We hold strongly that the PHCN can be efficient if it is kept public. This will however require placing it under the democratic control and management of elected committees of workers, consumers and representatives of the government in order to ensure that public resources spent to improve the power sector is not mismanaged or looted as happened to previous government attempt to revamp the power sector. This is also necessary to avoid the debacle of the former Soviet Union and the states of Eastern Europe where bureaucratic strangulation undermined their nationalised economies. What this means is that instead of a few bureaucrats appointed by the government dictating the workings of public enterprises, decisions must be taken among rank-and-file workers and consumers elected into management committees at local government, state and national levels with the mandate to oversee the affairs of the power sector in compliance with the needs of the people.

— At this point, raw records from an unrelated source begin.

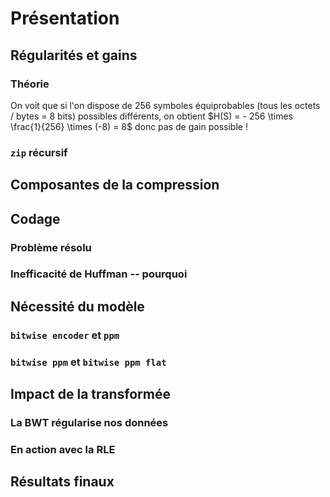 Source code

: # Présentation

## Régularités et gains

### Théorie

On voit que si l'on dispose de $256$ symboles équiprobables (tous les octets / bytes = 8 bits) possibles différents, on obtient $H(S) = - 256 \times \frac{1}{256} \times (-8) = 8$ donc pas de gain possible !

### `zip` récursif

## Composantes de la compression

## Codage

### Problème résolu

### Inefficacité de Huffman -- pourquoi

## Nécessité du modèle

### `bitwise encoder` et `ppm`

### `bitwise ppm` et `bitwise ppm flat`

## Impact de la transformée

### La BWT régularise nos données

### En action avec la RLE

## Résultats finaux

But such a system could not survive for long in isolation from the rest of the country, something which is especially true in Nigeria where the elite’s main aim is to be in a position where they can loot. This is why a social revolution is needed to change the system as a capitalist government will not willingly hand over the running of the economy to workers and the mass of the people. Only a democratic socialist government of workers and poor people can place the running of the commanding heights of the economy in the hands of the people. With a workers and poor peoples’ government, it would be possible to use society’s resources to research, develop and discover new, efficient and more environment-friendly means of generating electricity such as wind, solar and wave power while phasing out gas, coal, fossil fuel, nuclear etc., which are the only source of energy accepted by the capitalist ruling class today without concern for the safety of the environment and energy needs of society.
Unfortunately, there is no political party running in next year’s elections that stands for a programme like this. Therefore, whoever is the victor next year; there will be no fundamental change in Nigeria’s situation or the lives of most of us. This is why the DSM, alongside supporting struggles like that of the PHCN workers, canvasses the building of a political movement of working people to remove the thieving capitalist elite wrecking the country and establish a workers and poor peoples’ government that will rule in the interests of working peoples’ needs and not the profits of the ruling class.
Most of this article was also published in the Guardian (Lagos) newspaper on November 2.